There are more tasks which should and will be done after the beta release:
  • Google Chrome support
  • Personal inventory of virtual items
  • Virtual Items on Web pages
  • Real Web portal with item shop and (avatar) trading
  • Facebook, Twitter, OpenID authentication
  • More social interactions (wuscheln and more)
  • Porting to MacOS
Some of these tasks are big chunks of work. But most will be done until the end of this year.

Chat Window

This is the brand new chat window.

It is a normal chat window as you would expect. But there are few facts worth mentioning:

1.
It is a module. Actually, it is a display module. This means, that while you are in the chat, you will stay in the room, even if the browser is closed. This is a feature which many weblin power
users wanted.

2.
It is HTML based. See the bold user names: a single line CSS style. See the resize bars between chat-out panel, chat-in panel, and participants panel: just a few lines of HTML with the help of jQuery UI Layout.

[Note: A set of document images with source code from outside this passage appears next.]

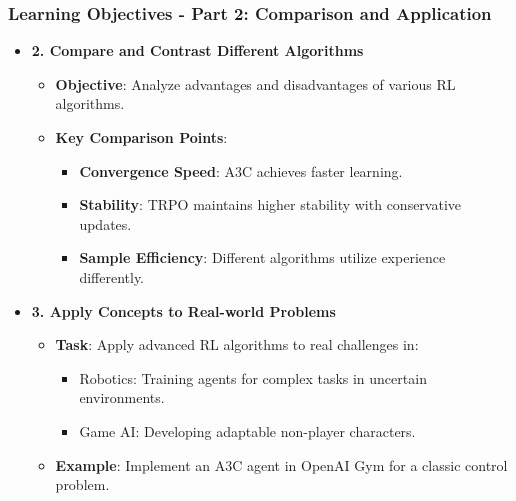 \documentclass{beamer}
\begin{document}
\begin{frame}[fragile]
    \frametitle{Learning Objectives - Part 2: Comparison and Application}
    \begin{itemize}
        \item \textbf{2. Compare and Contrast Different Algorithms}
        \begin{itemize}
            \item \textbf{Objective}: Analyze advantages and disadvantages of various RL algorithms.
            \item \textbf{Key Comparison Points}:
            \begin{itemize}
                \item \textbf{Convergence Speed}: A3C achieves faster learning.
                \item \textbf{Stability}: TRPO maintains higher stability with conservative updates.
                \item \textbf{Sample Efficiency}: Different algorithms utilize experience differently.
            \end{itemize}
        \end{itemize}
        
        \item \textbf{3. Apply Concepts to Real-world Problems}
        \begin{itemize}
            \item \textbf{Task}: Apply advanced RL algorithms to real challenges in:
            \begin{itemize}
                \item Robotics: Training agents for complex tasks in uncertain environments.
                \item Game AI: Developing adaptable non-player characters.
            \end{itemize}
            \item \textbf{Example}: Implement an A3C agent in OpenAI Gym for a classic control problem.
        \end{itemize}
    \end{itemize}
\end{frame}
\end{document}
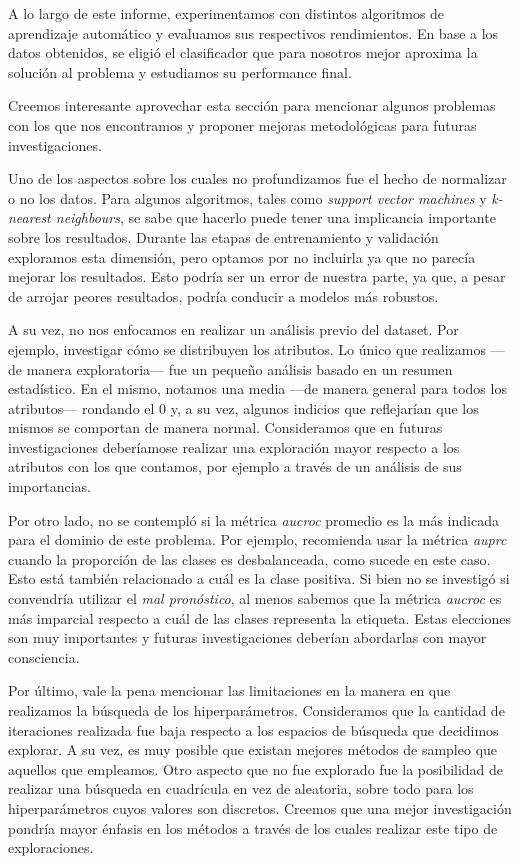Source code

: A lo largo de este informe, experimentamos con distintos algoritmos de aprendizaje automático y evaluamos sus respectivos rendimientos. En base a los datos obtenidos, se eligió el clasificador que para nosotros mejor aproxima la solución al problema y estudiamos su performance final. 

Creemos interesante aprovechar esta sección para mencionar algunos problemas con los que nos encontramos y proponer mejoras metodológicas para futuras investigaciones.

Uno de los aspectos sobre los cuales no profundizamos fue el hecho de normalizar o no los datos. Para algunos algoritmos, tales como \textit{support vector machines} y \textit{k-nearest neighbours}, se sabe que hacerlo puede tener una implicancia importante sobre los resultados. Durante las etapas de entrenamiento y validación exploramos esta dimensión, pero optamos por no incluirla ya que no parecía mejorar los resultados. Esto podría ser un error de nuestra parte, ya que, a pesar de arrojar peores resultados, podría conducir a modelos más robustos.

A su vez, no nos enfocamos en realizar un análisis previo del dataset. Por ejemplo, investigar cómo se distribuyen los atributos. Lo único que realizamos ---de manera exploratoria--- fue un pequeño análisis basado en un resumen estadístico. En el mismo, notamos una media ---de manera general para todos los atributos--- rondando el $0$ y, a su vez, algunos indicios que reflejarían que los mismos se comportan de manera normal. Consideramos que en futuras investigaciones deberíamose realizar una exploración mayor respecto a los atributos con los que contamos, por ejemplo a través de un análisis de sus importancias.

Por otro lado, no se contempló si la métrica \textit{aucroc} promedio es la más indicada para el dominio de este problema. Por ejemplo, \cite{Saito} recomienda usar la métrica \textit{auprc} cuando la proporción de las clases es desbalanceada, como sucede en este caso. Esto está también relacionado a cuál es la clase positiva. Si bien no se investigó si convendría utilizar el \textit{mal pronóstico}, al menos sabemos que la métrica \textit{aucroc} es más imparcial respecto a cuál de las clases representa la etiqueta. Estas elecciones son muy importantes y futuras investigaciones deberían abordarlas con mayor consciencia.

Por último, vale la pena mencionar las limitaciones en la manera en que realizamos la búsqueda de los hiperparámetros. Consideramos que la cantidad de iteraciones realizada fue baja respecto a los espacios de búsqueda que decidimos explorar. A su vez, es muy posible que existan mejores métodos de sampleo que aquellos que empleamos. Otro aspecto que no fue explorado fue la posibilidad de realizar una búsqueda en cuadrícula en vez de aleatoria, sobre todo para los hiperparámetros cuyos valores son discretos. Creemos que una mejor investigación pondría mayor énfasis en los métodos a través de los cuales realizar este tipo de exploraciones.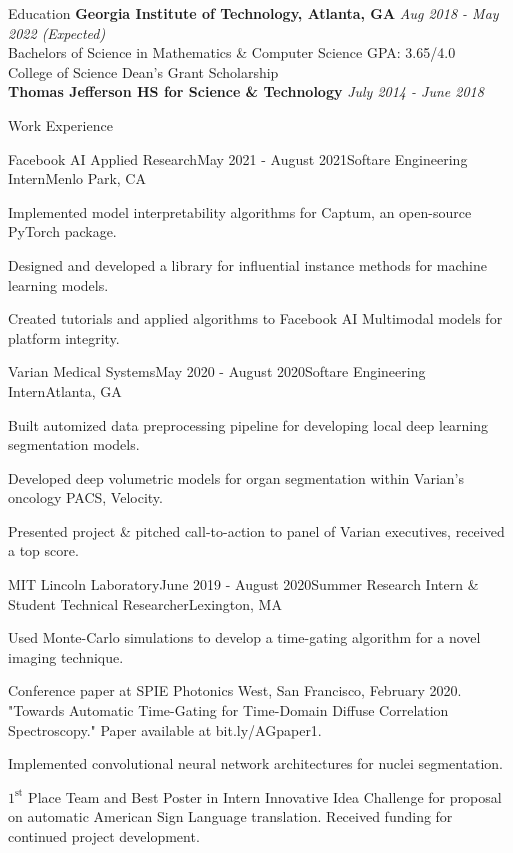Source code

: \documentclass{template} %
\begin{document}

\begin{rSection}{Education}
{\bf Georgia Institute of Technology, Atlanta, GA} \hfill {\em Aug 2018 - May 2022 (Expected)}
\\ Bachelors of Science in Mathematics \& Computer Science \hfill  GPA: 3.65/4.0 
\\ College of Science Dean's Grant Scholarship \medskip
\\ {\bf Thomas Jefferson HS for Science \& Technology} \hfill {\em July 2014 - June 2018}
\end{rSection}


\begin{rSection}{Work Experience}

\begin{rSubsection}{Facebook AI Applied Research}{May 2021 - August 2021}{Softare Engineering Intern}{Menlo Park, CA}
\item Implemented model interpretability algorithms for Captum, an open-source PyTorch package.
\item Designed and developed a library for influential instance methods for machine learning models.
\item Created tutorials and applied algorithms to Facebook AI Multimodal models for platform integrity. 
\end{rSubsection}

\begin{rSubsection}{Varian Medical Systems}{May 2020 - August 2020}{Softare Engineering Intern}{Atlanta, GA}
\item Built automized data preprocessing pipeline for developing local deep learning segmentation models.
\item Developed deep volumetric models for organ segmentation within Varian's oncology PACS, Velocity.
\item Presented project \& pitched call-to-action to panel of Varian executives, received a top score.
\end{rSubsection}

\begin{rSubsection}{MIT Lincoln Laboratory}{June 2019 - August 2020}{Summer Research Intern \& Student Technical Researcher}{Lexington, MA}
\item Used Monte-Carlo simulations to develop a time-gating algorithm for a novel imaging technique.
\item Conference paper at SPIE Photonics West, San Francisco, February 2020. "Towards Automatic Time-Gating for Time-Domain Diffuse Correlation Spectroscopy." Paper available at bit.ly/AGpaper1.
\item Implemented convolutional neural network architectures for nuclei segmentation.
\item$1^{\text{st}}$ Place Team and Best Poster in Intern Innovative Idea Challenge for proposal on automatic American Sign Language translation. Received funding for continued project development.
\end{rSubsection}

\end{rSection}
\vspace{-2mm}
\end{document}
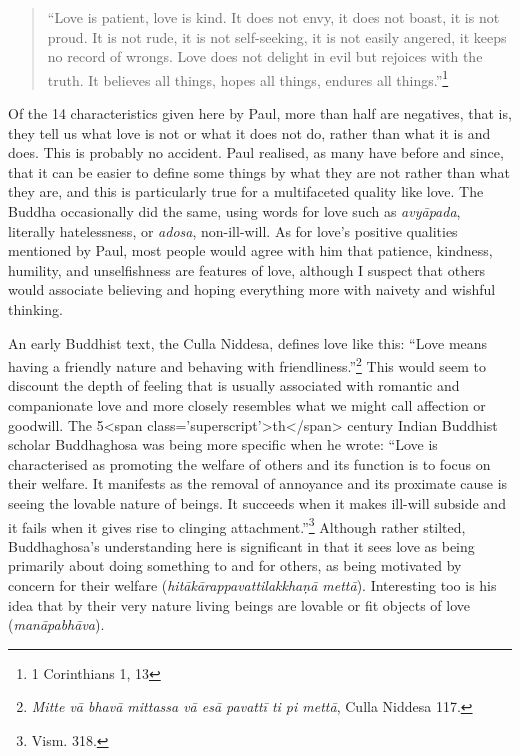 \documentclass[10pt, openright]{book}
\begin{document}
\begin{quote}


“Love is patient, love is kind. It does not envy, it does not boast, it is not proud. It is not rude, it is not self-seeking, it is not easily angered, it keeps no record of wrongs. Love does not delight in evil but rejoices with the truth. It believes all things, hopes all things, endures all things.”\footnote {1 Corinthians 1, 13}




\end{quote}
Of the 14 characteristics given here by Paul, more than half are negatives, that is, they tell us what love is not or what it does not do, rather than what it is and does. This is probably no accident. Paul realised, as many have before and since, that it can be easier to define some things by what they are not rather than what they are, and this is particularly true for a multifaceted quality like love. The Buddha occasionally did the same, using words for love such as \textit{avyāpada}, literally hatelessness, or \textit{adosa}, non-ill-will. As for love’s positive qualities mentioned by Paul, most people would agree with him that patience, kindness, humility, and unselfishness are features of love, although I suspect that others would associate believing and hoping everything more with naivety and wishful thinking.


An early Buddhist text, the Culla Niddesa, defines love like this: “Love means having a friendly nature and behaving with friendliness.”\footnote {\textit{Mitte vā bhavā mittassa vā esā pavattī ti pi mettā}, Culla Niddesa 117.} This would seem to discount the depth of feeling that is usually associated with romantic and companionate love and more closely resembles what we might call affection or goodwill. The 5<span class='superscript'>th</span> century Indian Buddhist scholar Buddhaghosa was being more specific when he wrote: “Love is characterised as promoting the welfare of others and its function is to focus on their welfare. It manifests as the removal of annoyance and its proximate cause is seeing the lovable nature of beings. It succeeds when it makes ill-will subside and it fails when it gives rise to clinging attachment.”\footnote {Vism. 318.} Although rather stilted, Buddhaghosa’s understanding here is significant in that it sees love as being primarily about doing something to and for others, as being motivated by concern for their welfare (\textit{hitākārappavattilakkhaṇā mettā}). Interesting too is his idea that by their very nature living beings are lovable or fit objects of love (\textit{manāpabhāva}).
\end{document}
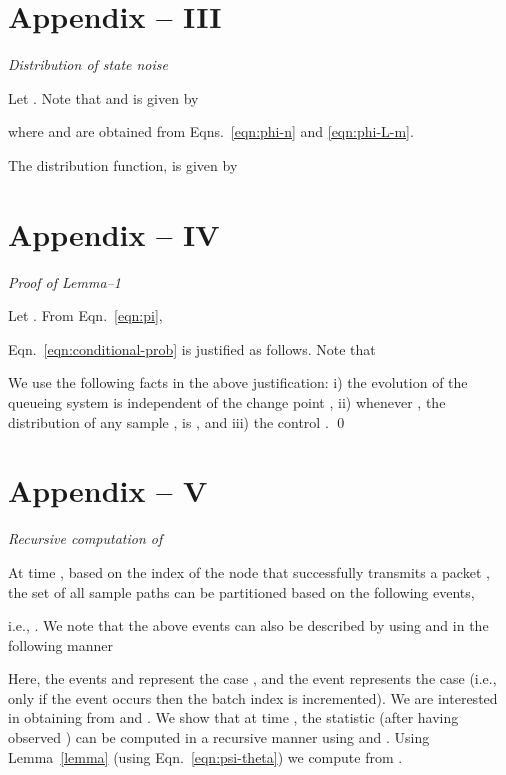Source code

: \documentclass[acmtosn]{acmtrans2m}
\begin{document}
\section*{Appendix -- III}
\emph{Distribution of state noise }


Let .
Note that 
\theta and is given by 

where  and  are obtained from
Eqns.~\ref{eqn:phi-n} and \ref{eqn:phi-L-m}.

The distribution function,
\theta 
is given by




\section*{Appendix -- IV}
\emph{Proof of Lemma--1}


\vspace{2mm}

Let .
From Eqn.~\ref{eqn:pi},
{\footnotesize

}
Eqn.~\ref{eqn:conditional-prob} is justified as follows.
Note that 

We use the following facts in the above justification: i) the 
evolution of the queueing system  is independent of 
the change point , ii) whenever , the distribution 
of any sample ,  is , and 
iii) the control . 
\qed









\section*{Appendix -- V}
\emph{Recursive computation of }


At time , based on the index of the node that successfully transmits
a packet , the set of all sample paths  can be partitioned
based on the following events, 

i.e., .
We note that the above events can also be described by using 
and  in the following manner



Here, the events  and  represent the
case , and the event  represents the
case  (i.e., only if the event 
occurs then the batch index is incremented). We are interested in
obtaining  from  and . 
We show that at time , the statistic  (after having observed ) can be computed in a recursive manner using  and
. Using Lemma~\ref{lemma} (using Eqn.~\ref{eqn:psi-theta}) we
compute  from .
\end{document}
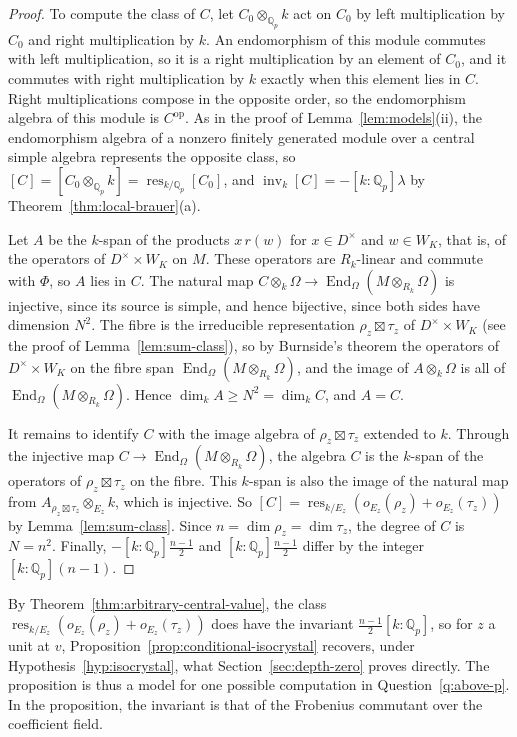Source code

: \documentclass[a4paper,11pt]{amsart}
\theoremstyle{definition}
\theoremstyle{remark}
\numberwithin{equation}{section}
\newcommand{\Q}{\mathbb{Q}}
\DeclareMathOperator{\inv}{inv}
\DeclareMathOperator{\res}{res}
\DeclareMathOperator{\End}{End}
\newcommand{\op}{\mathrm{op}}
\begin{document}
\begin{proof}
To compute the class of $C$, let $C_0\otimes_{\Q_p}k$ act on $C_0$ by left multiplication by $C_0$ and right multiplication by $k$. An endomorphism of this module commutes with left multiplication, so it is a right multiplication by an element of $C_0$, and it commutes with right multiplication by $k$ exactly when this element lies in $C$. Right multiplications compose in the opposite order, so the endomorphism algebra of this module is $C^{\op}$. As in the proof of Lemma~\ref{lem:models}(ii), the endomorphism algebra of a nonzero finitely generated module over a central simple algebra represents the opposite class, so $[C]=[C_0\otimes_{\Q_p}k]=\res_{k/\Q_p}[C_0]$, and $\inv_k[C]=-[k:\Q_p]\lambda$ by Theorem~\ref{thm:local-brauer}(a).

Let $A$ be the $k$-span of the products $x\,r(w)$ for $x\in D^\times$ and $w\in W_K$, that is, of the operators of $D^\times\times W_K$ on $M$. These operators are $R_k$-linear and commute with $\Phi$, so $A$ lies in $C$. The natural map $C\otimes_k\Omega\to\End_\Omega(M\otimes_{R_k}\Omega)$ is injective, since its source is simple, and hence bijective, since both sides have dimension $N^2$. The fibre is the irreducible representation $\rho_z\boxtimes\tau_z$ of $D^\times\times W_K$ (see the proof of Lemma~\ref{lem:sum-class}), so by Burnside's theorem the operators of $D^\times\times W_K$ on the fibre span $\End_\Omega(M\otimes_{R_k}\Omega)$, and the image of $A\otimes_k\Omega$ is all of $\End_\Omega(M\otimes_{R_k}\Omega)$. Hence $\dim_kA\geq N^2=\dim_kC$, and $A=C$.

It remains to identify $C$ with the image algebra of $\rho_z\boxtimes\tau_z$ extended to $k$. Through the injective map $C\to\End_\Omega(M\otimes_{R_k}\Omega)$, the algebra $C$ is the $k$-span of the operators of $\rho_z\boxtimes\tau_z$ on the fibre. This $k$-span is also the image of the natural map from $A_{\rho_z\boxtimes\tau_z}\otimes_{E_z}k$, which is injective. So $[C]=\res_{k/E_z}(o_{E_z}(\rho_z)+o_{E_z}(\tau_z))$ by Lemma~\ref{lem:sum-class}. Since $n=\dim\rho_z=\dim\tau_z$, the degree of $C$ is $N=n^2$. Finally, $-[k:\Q_p]\frac{n-1}2$ and $[k:\Q_p]\frac{n-1}2$ differ by the integer $[k:\Q_p](n-1)$.
\end{proof}

By Theorem~\ref{thm:arbitrary-central-value}, the class $\res_{k/E_z}(o_{E_z}(\rho_z)+o_{E_z}(\tau_z))$ does have the invariant $\frac{n-1}2[k:\Q_p]$, so for $z$ a unit at $v$, Proposition~\ref{prop:conditional-isocrystal} recovers, under Hypothesis~\ref{hyp:isocrystal}, what Section~\ref{sec:depth-zero} proves directly. The proposition is thus a model for one possible computation in Question~\ref{q:above-p}. In the proposition, the invariant is that of the Frobenius commutant over the coefficient field.
\end{document}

Do you remember a blog post one year ago about "Starting Avatar Display Development"? This was after the client core and protocol was implemented, but before you could see avatars.

Now the chat is implemented and I can paint a new picture with a blue box around the finished chat module (there is also a grey cross over the IRC protocol. We do not need it now. IRC is just a future option).

All this means, that the client is basically complete.

There are only small things missing, like:
  • Translations: there is a translation module, but not all visible texts are translated,
  • Installer: there is an installer, but the client must be packaged and tested before release,
  • Auto start with windows: currently you have to start as any other program by double clicking the icon,
  • Tray icon: would be nice
... and some bigger parts:
  • Settings and configuration dialog: there are config files and a config database, but no dialog yet,
  • Browser compatibility: currently only Firefox works, but we want IE and Chrome as well,
  • Web portal: a portal like weblin.com would be nice where you can change avatar images.
There is still much to do. It is not configured for normal users. It is for people who know what they are doing. It has still less features than weblin. It is an alpha version. But it's cool and it's on the way.

Tabs and Windows

I am working on support for multiple browser tabs. Good old weblin had only one room per browser window. If you changed the tab, then you changed the room. If you switched between tabs very often, then you switched between rooms all the time.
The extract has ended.